Alors alors, voila enfin l'arrivée de Kurt dans ce chapitre qui j'espère va vous plaire.
Je ne sais pas encore trop à quelle fréquences je vais poster les chapitres, c'est plutôt selon mon humeur parce que j'ai beaucoup de chapitre d'avance pour cette histoire.
Sinon es que vous préfère que je poste des chapitres plus longs ? Parce que c'est tout à fait possible aussi, fait le moi juste savoir.
Je suis contente que vous appréciiez la relation Cooper/Blaine, je trouve qu'ils ne l'ont pas assez développé dans la série.
Bon sur ceux je vous laisse lire
C'est un dimanche ensoleillé et il profite de la vue que lui offre le manoir familiale sur la campagne environnante pendant que sa mère lui pose des questions en préparant le repas.
Il répond à l'affirmatif à tout sans vraiment écouter, sa mère pense qu'il est avocat dans un grand cabinet à Chicago. Elle gobe tout.
Son père ne vient pas manger avec eux comme d'habitude mais ça arrange plutôt Blaine. Depuis qu'il sait, il ne peut plus vraiment le regarder dans les yeux. Sa mère s'en sort parce qu'elle semble n'être qu'une simple secrétaire dans cette entreprise monstrueuse mais son père mourrait atrocement si les yeux de Blaine pouvait tuer à chaque fois qu'ils se croisaient tant ses mains sont couvertes du sang d'innocentes victimes.
Blaine parle de tout et de rien avec sa mère, leur relation n'a jamais été très profonde et il s'amuse à s'inventer une vie, des amis et même des histoires amoureuses pour avoir quelques choses à dire durant leur diner à deux. La fin du repas se passe étrangement. Un type qui bosse pour son père arrive à la table et glisse dans l'oreille de sa mère une information qui a le don de la faire écarquiller les yeux d'enthousiasme.
« Désolée mon chéri, mais ton père a besoin de moi. Tu repasse dans un mois ? »
« Il travail le dimanche également ? »
« Aujourd'hui exceptionnellement ! »
Elle embrasse le haut de sa tête et disparait par l'escalier principal. Cependant Blaine la suit, il a un mauvais pressentiment.
Et aujourd'hui est un jour de chance car il parvient à se glisser derrière sa mère par la porte qu'elle a franchit dans sa hâte sans penser à la fermer.

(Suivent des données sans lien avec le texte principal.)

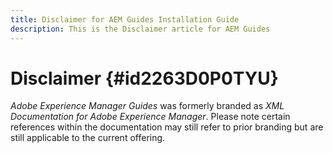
 ```yaml
---
title: Disclaimer for AEM Guides Installation Guide
description: This is the Disclaimer article for AEM Guides 
---
```


# Disclaimer {#id2263D0P0TYU}

*Adobe Experience Manager Guides* was formerly branded as *XML Documentation for Adobe Experience Manager*. Please note certain references within the documentation may still refer to prior branding but are still applicable to the current offering.

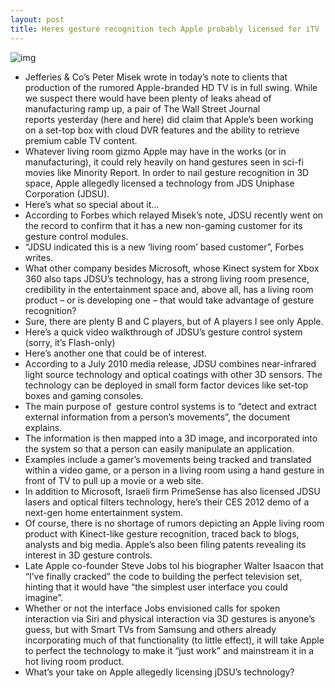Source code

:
 ```yaml
---
layout: post
title: Heres gesture recognition tech Apple probably licensed for iTV
---
```

![img](http://media.idownloadblog.com/wp-content/uploads/2011/10/hand-gestures-minority-report-e1319760305118.jpg)
* Jefferies & Co’s Peter Misek wrote in today’s note to clients that production of the rumored Apple-branded HD TV is in full swing. While we suspect there would have been plenty of leaks ahead of manufacturing ramp up, a pair of The Wall Street Journal reports yesterday (here and here) did claim that Apple’s been working on a set-top box with cloud DVR features and the ability to retrieve premium cable TV content.
* Whatever living room gizmo Apple may have in the works (or in manufacturing), it could rely heavily on hand gestures seen in sci-fi movies like Minority Report. In order to nail gesture recognition in 3D space, Apple allegedly licensed a technology from JDS Uniphase Corporation (JDSU).
* Here’s what so special about it…
* According to Forbes which relayed Misek’s note, JDSU recently went on the record to confirm that it has a new non-gaming customer for its gesture control modules.
* “JDSU indicated this is a new ‘living room’ based customer”, Forbes writes.
* What other company besides Microsoft, whose Kinect system for Xbox 360 also taps JDSU’s technology, has a strong living room presence, credibility in the entertainment space and, above all, has a living room product – or is developing one – that would take advantage of gesture recognition?
* Sure, there are plenty B and C players, but of A players I see only Apple.
* Here’s a quick video walkthrough of JDSU’s gesture control system (sorry, it’s Flash-only)
* Here’s another one that could be of interest.
* According to a July 2010 media release, JDSU combines near-infrared light source technology and optical coatings with other 3D sensors. The technology can be deployed in small form factor devices like set-top boxes and gaming consoles.
* The main purpose of  gesture control systems is to “detect and extract external information from a person’s movements”, the document explains.
* The information is then mapped into a 3D image, and incorporated into the system so that a person can easily manipulate an application.
* Examples include a gamer’s movements being tracked and translated within a video game, or a person in a living room using a hand gesture in front of TV to pull up a movie or a web site.
* In addition to Microsoft, Israeli firm PrimeSense has also licensed JDSU lasers and optical filters technology, here’s their CES 2012 demo of a next-gen home entertainment system.
* Of course, there is no shortage of rumors depicting an Apple living room product with Kinect-like gesture recognition, traced back to blogs, analysts and big media. Apple’s also been filing patents revealing its interest in 3D gesture controls.
* Late Apple co-founder Steve Jobs tol his biographer Walter Isaacon that “I’ve finally cracked” the code to building the perfect television set, hinting that it would have “the simplest user interface you could imagine”.
* Whether or not the interface Jobs envisioned calls for spoken interaction via Siri and physical interaction via 3D gestures is anyone’s guess, but with Smart TVs from Samsung and others already incorporating much of that functionality (to little effect), it will take Apple to perfect the technology to make it “just work” and mainstream it in a hot living room product.
* What’s your take on Apple allegedly licensing jDSU’s technology?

Le voila dans le sous sol, une nouvelle fois. Mais cette fois ci, il sait et il est entrainé. Il est en possession d'une véritable mine d'or d'information qui pourrait aider considérablement les Escapés, tant qu'il ne sait pas par quoi commencer. Le choix est fait pour lui lorsqu'il manque de se faire voire par deux types de plus qui se dirigent vers une salle au milieu du couloir où des gens on déjà l'air de se trouver. Ca doit être une sorte de réunion du personnel car à nouveau des personnes passent dans le couloir et rejoigne la salle. Quand Blaine est sur que plus personne ne va passer il s'approche de la pièce et colle son oreille. Une vingtaine de personne s'y trouvent et semblent discuter sérieusement et énergiquement d'une quelconque bonne nouvelle.

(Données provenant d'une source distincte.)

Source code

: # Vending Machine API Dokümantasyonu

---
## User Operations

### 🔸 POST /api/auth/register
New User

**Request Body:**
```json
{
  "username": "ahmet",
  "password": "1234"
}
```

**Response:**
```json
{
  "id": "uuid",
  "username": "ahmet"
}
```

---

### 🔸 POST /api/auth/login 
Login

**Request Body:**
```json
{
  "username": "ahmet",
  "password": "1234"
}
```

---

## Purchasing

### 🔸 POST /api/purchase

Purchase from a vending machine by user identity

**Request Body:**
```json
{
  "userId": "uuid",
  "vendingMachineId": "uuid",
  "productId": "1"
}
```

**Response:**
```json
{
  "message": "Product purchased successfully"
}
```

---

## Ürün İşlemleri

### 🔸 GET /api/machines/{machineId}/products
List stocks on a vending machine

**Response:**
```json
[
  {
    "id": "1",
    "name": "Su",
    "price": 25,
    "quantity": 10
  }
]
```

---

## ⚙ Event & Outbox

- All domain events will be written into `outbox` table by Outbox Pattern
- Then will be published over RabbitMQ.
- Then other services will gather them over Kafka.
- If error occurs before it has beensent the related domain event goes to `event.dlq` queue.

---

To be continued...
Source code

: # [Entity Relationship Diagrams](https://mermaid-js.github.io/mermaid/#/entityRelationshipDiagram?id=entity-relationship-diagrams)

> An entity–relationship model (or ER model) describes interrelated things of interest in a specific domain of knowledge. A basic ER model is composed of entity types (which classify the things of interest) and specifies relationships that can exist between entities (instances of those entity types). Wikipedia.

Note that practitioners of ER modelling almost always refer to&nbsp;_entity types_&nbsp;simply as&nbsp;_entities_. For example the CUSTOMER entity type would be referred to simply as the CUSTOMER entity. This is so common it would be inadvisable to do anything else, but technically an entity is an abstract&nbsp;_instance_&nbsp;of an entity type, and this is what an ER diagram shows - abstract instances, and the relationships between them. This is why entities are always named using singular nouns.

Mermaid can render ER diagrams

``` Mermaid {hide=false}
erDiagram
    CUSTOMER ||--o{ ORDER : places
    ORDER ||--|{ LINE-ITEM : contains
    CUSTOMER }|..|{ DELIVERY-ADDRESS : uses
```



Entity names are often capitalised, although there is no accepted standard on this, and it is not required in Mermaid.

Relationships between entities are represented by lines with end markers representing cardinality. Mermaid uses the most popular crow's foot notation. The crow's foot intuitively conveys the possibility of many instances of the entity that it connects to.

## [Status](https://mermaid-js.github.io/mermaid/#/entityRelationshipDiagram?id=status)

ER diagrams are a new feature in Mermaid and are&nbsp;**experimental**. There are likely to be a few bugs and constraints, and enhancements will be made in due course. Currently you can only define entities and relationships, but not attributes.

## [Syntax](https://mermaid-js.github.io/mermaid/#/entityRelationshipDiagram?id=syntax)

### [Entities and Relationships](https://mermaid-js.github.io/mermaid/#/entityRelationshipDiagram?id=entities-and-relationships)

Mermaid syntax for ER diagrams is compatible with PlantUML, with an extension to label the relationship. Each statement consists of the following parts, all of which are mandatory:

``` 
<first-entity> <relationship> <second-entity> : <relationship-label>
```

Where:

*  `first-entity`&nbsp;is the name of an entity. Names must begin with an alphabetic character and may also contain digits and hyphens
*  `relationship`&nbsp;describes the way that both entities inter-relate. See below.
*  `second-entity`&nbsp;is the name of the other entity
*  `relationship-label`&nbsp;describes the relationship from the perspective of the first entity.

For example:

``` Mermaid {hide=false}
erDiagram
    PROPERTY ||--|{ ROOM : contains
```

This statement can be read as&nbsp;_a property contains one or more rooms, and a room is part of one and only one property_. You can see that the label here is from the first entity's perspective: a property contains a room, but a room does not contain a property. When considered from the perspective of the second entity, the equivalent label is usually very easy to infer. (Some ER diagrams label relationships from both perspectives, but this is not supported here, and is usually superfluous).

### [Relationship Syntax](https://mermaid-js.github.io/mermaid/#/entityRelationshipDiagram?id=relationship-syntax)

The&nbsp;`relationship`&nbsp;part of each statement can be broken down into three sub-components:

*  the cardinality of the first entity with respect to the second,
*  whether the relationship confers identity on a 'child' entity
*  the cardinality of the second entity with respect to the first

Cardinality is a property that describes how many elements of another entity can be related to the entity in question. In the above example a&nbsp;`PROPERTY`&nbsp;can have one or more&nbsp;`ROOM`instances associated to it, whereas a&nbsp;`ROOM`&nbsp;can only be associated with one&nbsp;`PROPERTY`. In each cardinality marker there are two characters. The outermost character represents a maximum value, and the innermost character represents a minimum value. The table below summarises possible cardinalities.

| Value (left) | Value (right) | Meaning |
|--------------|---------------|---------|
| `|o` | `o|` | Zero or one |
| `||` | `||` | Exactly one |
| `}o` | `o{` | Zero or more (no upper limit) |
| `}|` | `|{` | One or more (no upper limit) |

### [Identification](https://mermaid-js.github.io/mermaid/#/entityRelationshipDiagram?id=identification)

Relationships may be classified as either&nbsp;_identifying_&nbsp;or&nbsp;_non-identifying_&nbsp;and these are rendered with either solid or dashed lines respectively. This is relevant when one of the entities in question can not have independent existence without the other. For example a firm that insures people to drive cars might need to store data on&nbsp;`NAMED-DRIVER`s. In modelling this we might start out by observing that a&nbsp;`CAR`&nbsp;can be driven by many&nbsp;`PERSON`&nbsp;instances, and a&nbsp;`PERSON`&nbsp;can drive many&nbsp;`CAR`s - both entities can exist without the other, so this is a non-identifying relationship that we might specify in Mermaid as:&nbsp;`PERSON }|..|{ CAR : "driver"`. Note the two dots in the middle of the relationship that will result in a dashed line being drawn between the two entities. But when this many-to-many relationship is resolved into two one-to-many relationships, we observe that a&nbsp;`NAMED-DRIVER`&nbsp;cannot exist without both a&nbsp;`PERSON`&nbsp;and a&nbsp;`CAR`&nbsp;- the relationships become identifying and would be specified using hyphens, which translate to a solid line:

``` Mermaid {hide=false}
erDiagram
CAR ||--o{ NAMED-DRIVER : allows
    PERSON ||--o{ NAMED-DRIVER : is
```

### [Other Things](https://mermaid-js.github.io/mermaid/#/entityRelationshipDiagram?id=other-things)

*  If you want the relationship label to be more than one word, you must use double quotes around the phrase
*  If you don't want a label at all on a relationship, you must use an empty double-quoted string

« C'est une des seules au monde qu'on ait réussi à capturer les gars. Il faut l'exploiter sans pour autant la tuer. La base de Chicago à accepté de nous la confier parce que les rebelles sont très présents dans leur ville. Il faudrait réussir à la faire accoupler pour en avoir d'autre. »

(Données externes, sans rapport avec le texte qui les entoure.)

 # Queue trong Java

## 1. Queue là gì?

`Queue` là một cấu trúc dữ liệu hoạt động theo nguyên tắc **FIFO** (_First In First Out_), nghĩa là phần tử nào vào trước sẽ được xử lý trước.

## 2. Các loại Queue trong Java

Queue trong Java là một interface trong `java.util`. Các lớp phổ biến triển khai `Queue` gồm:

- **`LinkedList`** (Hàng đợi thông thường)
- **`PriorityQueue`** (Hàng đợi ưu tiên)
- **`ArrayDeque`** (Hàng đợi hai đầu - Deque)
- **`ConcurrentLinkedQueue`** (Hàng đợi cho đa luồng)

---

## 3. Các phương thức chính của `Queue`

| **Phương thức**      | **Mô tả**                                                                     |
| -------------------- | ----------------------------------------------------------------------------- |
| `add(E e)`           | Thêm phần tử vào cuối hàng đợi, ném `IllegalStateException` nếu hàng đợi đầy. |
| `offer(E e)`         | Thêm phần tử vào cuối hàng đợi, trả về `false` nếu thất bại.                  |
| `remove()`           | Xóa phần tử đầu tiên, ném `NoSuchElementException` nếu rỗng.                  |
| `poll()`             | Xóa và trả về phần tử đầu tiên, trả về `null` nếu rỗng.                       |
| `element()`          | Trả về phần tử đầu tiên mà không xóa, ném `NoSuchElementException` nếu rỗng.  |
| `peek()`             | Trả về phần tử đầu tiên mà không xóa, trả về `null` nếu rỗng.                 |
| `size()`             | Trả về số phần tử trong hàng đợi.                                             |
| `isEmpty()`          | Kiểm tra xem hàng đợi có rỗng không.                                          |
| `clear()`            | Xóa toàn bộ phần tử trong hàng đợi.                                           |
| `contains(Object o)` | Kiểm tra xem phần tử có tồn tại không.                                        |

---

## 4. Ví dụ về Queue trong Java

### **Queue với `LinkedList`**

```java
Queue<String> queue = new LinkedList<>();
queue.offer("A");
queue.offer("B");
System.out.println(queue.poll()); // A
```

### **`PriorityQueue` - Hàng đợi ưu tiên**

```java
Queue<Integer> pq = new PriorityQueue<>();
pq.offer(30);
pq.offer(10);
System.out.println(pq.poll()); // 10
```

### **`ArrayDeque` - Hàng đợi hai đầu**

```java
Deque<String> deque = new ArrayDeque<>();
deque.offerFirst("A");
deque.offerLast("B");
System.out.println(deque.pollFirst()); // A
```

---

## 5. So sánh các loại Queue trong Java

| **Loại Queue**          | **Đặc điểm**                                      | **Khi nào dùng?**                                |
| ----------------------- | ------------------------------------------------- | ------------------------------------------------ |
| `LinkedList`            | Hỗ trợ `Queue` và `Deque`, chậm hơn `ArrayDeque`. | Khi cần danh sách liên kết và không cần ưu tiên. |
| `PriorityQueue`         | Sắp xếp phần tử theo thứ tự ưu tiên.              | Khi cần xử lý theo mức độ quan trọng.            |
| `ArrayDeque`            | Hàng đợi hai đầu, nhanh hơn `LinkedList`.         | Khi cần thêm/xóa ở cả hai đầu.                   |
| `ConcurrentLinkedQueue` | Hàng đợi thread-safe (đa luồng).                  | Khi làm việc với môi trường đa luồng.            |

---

Blaine n'avait aucune idée de quoi ils pouvaient bien parler mais entendre la voix de son père lui suffit à vouloir se taper la tête contre les murs.
Il s'écarte rapidement et se cache lorsqu'il aperçoit au fond du couloir deux colosses traverser le hall avec une caisse en bois pour pénétrer dans une petite pièce sombre.
Blaine ne se pose pas beaucoup de question à ce moment là. Il sait que la caisse contient encore une créature innocente et que celle-ci semble particulièrement convoitée et rare. Les autres présents dans la salle non pas l'air d'avoir finit alors Blaine se glisse vers la porte qui c'est refermé sur les deux colosses. Il l'ouvre discrètement et en un éclair neutralise du plat de sa main les deux types, comme il a appris, qui, par chance, étaient dos à lui. Il se dirige alors directement vers la boite et l'ouvre prudemment, le cœur battant de voire ce qu'il se trouve dedans.
Ses yeux restent brulés pendant ce qui lui parait une éternité. Devant lui se trouve le plus beau des jeunes hommes. Une peau blanche et douce, dont la perfection est palpable, des cheveux châtain aux reflets blonds qui pousse à la luxure et pour couronner le tout, il est entièrement nu.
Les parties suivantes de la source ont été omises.